Spazio Pesca, Artworks Courtesy of ADA Rome_Photo Courtesy of Marco Previdi
In una Milano di fine marzo, alle porte di una frenetica Art Week, inaugura la mostra personale di Diego Gualandris, Canzoni per animali d’appartamento, secondo capitolo del ciclo avviato a gennaio 2025 con l’esposizione di Federika Fumarola Recupero di un tempo di osservazione perduto, visitabile fino a metà giugno. Ci accolgono il duo curatoriale Arianna Pavoncello, manager dello Studio di Restauro e Conservazione Merlini-Storti, Carolina Latour, curatrice indipendente, e la founder di Studio Pesca Benedetta Gambino, unite dall’interesse di incrociare pratiche e vocazioni diverse per costruire occasioni conviviali di incontro e scambio. Spazio Pesca, fondato nel 2020, nasce da subito con un approccio cross-disciplinare tra art direction, graphic design e produzione di workshop, show cooking e mostre: «porte aperte a chiunque dimostri un’anima affine a quella dello studio, per dare spazio a tutte le anime creative, ai ‘frutti’ delle nuove idee».

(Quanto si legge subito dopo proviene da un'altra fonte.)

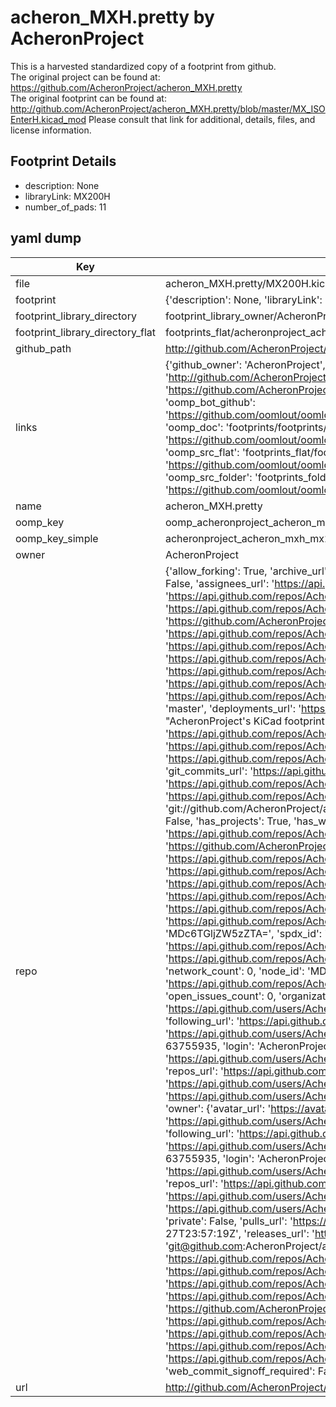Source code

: # acheron_MXH.pretty by AcheronProject  
This is a harvested standardized copy of a footprint from github.  
The original project can be found at:  
https://github.com/AcheronProject/acheron_MXH.pretty  
The original footprint can be found at:
http://github.com/AcheronProject/acheron_MXH.pretty/blob/master/MX_ISOEnterH.kicad_mod
Please consult that link for additional, details, files, and license information.  
## Footprint Details
* description: None  
* libraryLink: MX200H  
* number_of_pads: 11  
## yaml dump  
| Key | Value |  
| --- | --- |  
| file | acheron_MXH.pretty/MX200H.kicad_mod |  
| footprint | {'description': None, 'libraryLink': 'MX200H', 'number_of_pads': 11} |  
| footprint_library_directory | footprint_library_owner/AcheronProject_acheron_MXH.pretty |  
| footprint_library_directory_flat | footprints_flat/acheronproject_acheron_mxh_mx200h/working |  
| github_path | http://github.com/AcheronProject/acheron_MXH.pretty/blob/master/MX200H.kicad_mod |  
| links | {'github_owner': 'AcheronProject', 'github_repo_name': 'acheron_MXH.pretty', 'github_src': 'http://github.com/AcheronProject/acheron_MXH.pretty/blob/master/MX_ISOEnterH.kicad_mod', 'github_src_repo': 'https://github.com/AcheronProject/acheron_MXH.pretty', 'oomp_bot': 'footprints/acheronproject_acheron_mxh_mx200h/working', 'oomp_bot_github': 'https://github.com/oomlout/oomlout_oomp_footprint_bot/tree/main/footprints/acheronproject_acheron_mxh_mx200h/working', 'oomp_doc': 'footprints/footprints/AcheronProject/acheron_MXH/MX200H/working/', 'oomp_doc_github': 'https://github.com/oomlout/oomlout_oomp_footprint_doc/tree/main/footprints/footprints/AcheronProject/acheron_MXH/MX200H/working', 'oomp_src_flat': 'footprints_flat/footprints_flat/acheronproject_acheron_mxh_mx200h/working', 'oomp_src_flat_github': 'https://github.com/oomlout/oomlout_oomp_footprint_src/tree/main/footprints_flat/acheronproject_acheron_mxh_mx200h/working', 'oomp_src_folder': 'footprints_folder/footprints_folder/AcheronProject/acheron_MXH/MX200H/working', 'oomp_src_folder_github': 'https://github.com/oomlout/oomlout_oomp_footprint_src/tree/main/footprints_folder/AcheronProject/acheron_MXH/MX200H/working'} |  
| name | acheron_MXH.pretty |  
| oomp_key | oomp_acheronproject_acheron_mxh_mx200h |  
| oomp_key_simple | acheronproject_acheron_mxh_mx200h |  
| owner | AcheronProject |  
| repo | {'allow_forking': True, 'archive_url': 'https://api.github.com/repos/AcheronProject/acheron_MXH.pretty/{archive_format}{/ref}', 'archived': False, 'assignees_url': 'https://api.github.com/repos/AcheronProject/acheron_MXH.pretty/assignees{/user}', 'blobs_url': 'https://api.github.com/repos/AcheronProject/acheron_MXH.pretty/git/blobs{/sha}', 'branches_url': 'https://api.github.com/repos/AcheronProject/acheron_MXH.pretty/branches{/branch}', 'clone_url': 'https://github.com/AcheronProject/acheron_MXH.pretty.git', 'collaborators_url': 'https://api.github.com/repos/AcheronProject/acheron_MXH.pretty/collaborators{/collaborator}', 'comments_url': 'https://api.github.com/repos/AcheronProject/acheron_MXH.pretty/comments{/number}', 'commits_url': 'https://api.github.com/repos/AcheronProject/acheron_MXH.pretty/commits{/sha}', 'compare_url': 'https://api.github.com/repos/AcheronProject/acheron_MXH.pretty/compare/{base}...{head}', 'contents_url': 'https://api.github.com/repos/AcheronProject/acheron_MXH.pretty/contents/{+path}', 'contributors_url': 'https://api.github.com/repos/AcheronProject/acheron_MXH.pretty/contributors', 'created_at': '2021-03-25T18:04:39Z', 'default_branch': 'master', 'deployments_url': 'https://api.github.com/repos/AcheronProject/acheron_MXH.pretty/deployments', 'description': "AcheronProject's KiCad footprint library for Kailh hotswap MX switch sockets.", 'disabled': False, 'downloads_url': 'https://api.github.com/repos/AcheronProject/acheron_MXH.pretty/downloads', 'events_url': 'https://api.github.com/repos/AcheronProject/acheron_MXH.pretty/events', 'fork': False, 'forks': 0, 'forks_count': 0, 'forks_url': 'https://api.github.com/repos/AcheronProject/acheron_MXH.pretty/forks', 'full_name': 'AcheronProject/acheron_MXH.pretty', 'git_commits_url': 'https://api.github.com/repos/AcheronProject/acheron_MXH.pretty/git/commits{/sha}', 'git_refs_url': 'https://api.github.com/repos/AcheronProject/acheron_MXH.pretty/git/refs{/sha}', 'git_tags_url': 'https://api.github.com/repos/AcheronProject/acheron_MXH.pretty/git/tags{/sha}', 'git_url': 'git://github.com/AcheronProject/acheron_MXH.pretty.git', 'has_discussions': False, 'has_downloads': True, 'has_issues': True, 'has_pages': False, 'has_projects': True, 'has_wiki': True, 'homepage': None, 'hooks_url': 'https://api.github.com/repos/AcheronProject/acheron_MXH.pretty/hooks', 'html_url': 'https://github.com/AcheronProject/acheron_MXH.pretty', 'id': 351530728, 'is_template': False, 'issue_comment_url': 'https://api.github.com/repos/AcheronProject/acheron_MXH.pretty/issues/comments{/number}', 'issue_events_url': 'https://api.github.com/repos/AcheronProject/acheron_MXH.pretty/issues/events{/number}', 'issues_url': 'https://api.github.com/repos/AcheronProject/acheron_MXH.pretty/issues{/number}', 'keys_url': 'https://api.github.com/repos/AcheronProject/acheron_MXH.pretty/keys{/key_id}', 'labels_url': 'https://api.github.com/repos/AcheronProject/acheron_MXH.pretty/labels{/name}', 'language': None, 'languages_url': 'https://api.github.com/repos/AcheronProject/acheron_MXH.pretty/languages', 'license': {'key': 'other', 'name': 'Other', 'node_id': 'MDc6TGljZW5zZTA=', 'spdx_id': 'NOASSERTION', 'url': None}, 'merges_url': 'https://api.github.com/repos/AcheronProject/acheron_MXH.pretty/merges', 'milestones_url': 'https://api.github.com/repos/AcheronProject/acheron_MXH.pretty/milestones{/number}', 'mirror_url': None, 'name': 'acheron_MXH.pretty', 'network_count': 0, 'node_id': 'MDEwOlJlcG9zaXRvcnkzNTE1MzA3Mjg=', 'notifications_url': 'https://api.github.com/repos/AcheronProject/acheron_MXH.pretty/notifications{?since,all,participating}', 'open_issues': 0, 'open_issues_count': 0, 'organization': {'avatar_url': 'https://avatars.githubusercontent.com/u/63755935?v=4', 'events_url': 'https://api.github.com/users/AcheronProject/events{/privacy}', 'followers_url': 'https://api.github.com/users/AcheronProject/followers', 'following_url': 'https://api.github.com/users/AcheronProject/following{/other_user}', 'gists_url': 'https://api.github.com/users/AcheronProject/gists{/gist_id}', 'gravatar_id': '', 'html_url': 'https://github.com/AcheronProject', 'id': 63755935, 'login': 'AcheronProject', 'node_id': 'MDEyOk9yZ2FuaXphdGlvbjYzNzU1OTM1', 'organizations_url': 'https://api.github.com/users/AcheronProject/orgs', 'received_events_url': 'https://api.github.com/users/AcheronProject/received_events', 'repos_url': 'https://api.github.com/users/AcheronProject/repos', 'site_admin': False, 'starred_url': 'https://api.github.com/users/AcheronProject/starred{/owner}{/repo}', 'subscriptions_url': 'https://api.github.com/users/AcheronProject/subscriptions', 'type': 'Organization', 'url': 'https://api.github.com/users/AcheronProject'}, 'owner': {'avatar_url': 'https://avatars.githubusercontent.com/u/63755935?v=4', 'events_url': 'https://api.github.com/users/AcheronProject/events{/privacy}', 'followers_url': 'https://api.github.com/users/AcheronProject/followers', 'following_url': 'https://api.github.com/users/AcheronProject/following{/other_user}', 'gists_url': 'https://api.github.com/users/AcheronProject/gists{/gist_id}', 'gravatar_id': '', 'html_url': 'https://github.com/AcheronProject', 'id': 63755935, 'login': 'AcheronProject', 'node_id': 'MDEyOk9yZ2FuaXphdGlvbjYzNzU1OTM1', 'organizations_url': 'https://api.github.com/users/AcheronProject/orgs', 'received_events_url': 'https://api.github.com/users/AcheronProject/received_events', 'repos_url': 'https://api.github.com/users/AcheronProject/repos', 'site_admin': False, 'starred_url': 'https://api.github.com/users/AcheronProject/starred{/owner}{/repo}', 'subscriptions_url': 'https://api.github.com/users/AcheronProject/subscriptions', 'type': 'Organization', 'url': 'https://api.github.com/users/AcheronProject'}, 'private': False, 'pulls_url': 'https://api.github.com/repos/AcheronProject/acheron_MXH.pretty/pulls{/number}', 'pushed_at': '2022-03-27T23:57:19Z', 'releases_url': 'https://api.github.com/repos/AcheronProject/acheron_MXH.pretty/releases{/id}', 'size': 92, 'ssh_url': 'git@github.com:AcheronProject/acheron_MXH.pretty.git', 'stargazers_count': 3, 'stargazers_url': 'https://api.github.com/repos/AcheronProject/acheron_MXH.pretty/stargazers', 'statuses_url': 'https://api.github.com/repos/AcheronProject/acheron_MXH.pretty/statuses/{sha}', 'subscribers_count': 1, 'subscribers_url': 'https://api.github.com/repos/AcheronProject/acheron_MXH.pretty/subscribers', 'subscription_url': 'https://api.github.com/repos/AcheronProject/acheron_MXH.pretty/subscription', 'svn_url': 'https://github.com/AcheronProject/acheron_MXH.pretty', 'tags_url': 'https://api.github.com/repos/AcheronProject/acheron_MXH.pretty/tags', 'teams_url': 'https://api.github.com/repos/AcheronProject/acheron_MXH.pretty/teams', 'temp_clone_token': None, 'topics': [], 'trees_url': 'https://api.github.com/repos/AcheronProject/acheron_MXH.pretty/git/trees{/sha}', 'updated_at': '2023-01-04T09:04:14Z', 'url': 'https://api.github.com/repos/AcheronProject/acheron_MXH.pretty', 'visibility': 'public', 'watchers': 3, 'watchers_count': 3, 'web_commit_signoff_required': False} |  
| url | http://github.com/AcheronProject/acheron_MXH.pretty |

La personale Canzoni per animali d’appartamento di Diego Gualandris (Albino, Bergamo, 1993) è un esempio di come l’arte visiva e la gastronomia possano unirsi in un’esperienza sensoriale completa. Disposte nelle tre stanze principali dello studio dalle pareti verde acido, le pitture su tavola di Gualandris tracciano una linea d’orizzonte composta da paesaggi desertici e diradati, una “fine del mondo” illuminata da grandi Soli in rosso acceso. La stella è come un occhio che sorveglia un luogo a lei sconosciuto, come una telecamera accesa sul nostro quotidiano, racconta Gualandris: «Quasi tutti i titoli delle opere in mostra sono nomi di animali famosi, come Atticus Finch, il protagonista de Il buio oltre la siepe. Sono loro gli ‘animali da appartamento’, esattamente come noi». Il ciclo di Gualandris si ispira all’estetica fantasy e shi fi, dal film d’animazione Fantasia di Walt Disney, al pianeta Tatooine di Star Wars o al romanzo Dune.
I suoi “quadri d’appartamento”, come li definisce, «sono una moltitudine di piccoli occhi pulsanti che scrutano il visitatore. Come animali appostati, ci costringono a prendere le misure per avvicinarli, a muoverci piano ma tenendo lo sguardo fisso su di loro». L’immagine della stella si ispira alla copertina del Vangelo e Atti degli Apostoli dell’edizione San Paolo, culturalmente interiorizzata nella memoria degli italiani, una tra le versioni più diffuse fin dagli anni Settanta, rivisitata da Gualandris su tavolette di recupero in legno che suo nonno ritagliava per immagini sacre, nella chiesa di Albino. Inteso nella sua simbologia mitologica, come icona sacra ultraterrena e metafisica, il Sole viene ritratto nelle varie fasi di nascita, infanzia, adolescenza, adultità e morte, «perché tra sei o sette miliardi di anni morirà, come tutti gli esseri viventi». In occasione di Miart, la mostra verrà riattivata da un appuntamento performativo con l’artista, sabato 5 aprile.
L’evento inaugurale è arricchito dall’esperienza gastronomica ideata dagli chef Arturo Franzino e Jérémy Nguyen con una proposta tematicamente e cromaticamente connessa alle icone delle pitture di Gualandris. Gli chef, che lavorano tra Roma e Marsiglia, amano collaborare con il loro concept culinario a progetti artistici e culturali, lavorando con i cambi di temperatura, di odore, sapore e con passaggi di stato della materia, che si ispirano gustativamente alle cromie e forme dei Soli. Un incontro non comune tra gastronomia, estetica e visività, che permette un secondo avvicinamento al tema del tempo: riscoprire la bellezza nell’incontro, della creazione, dello stare insieme, prendendosi il tempo necessario.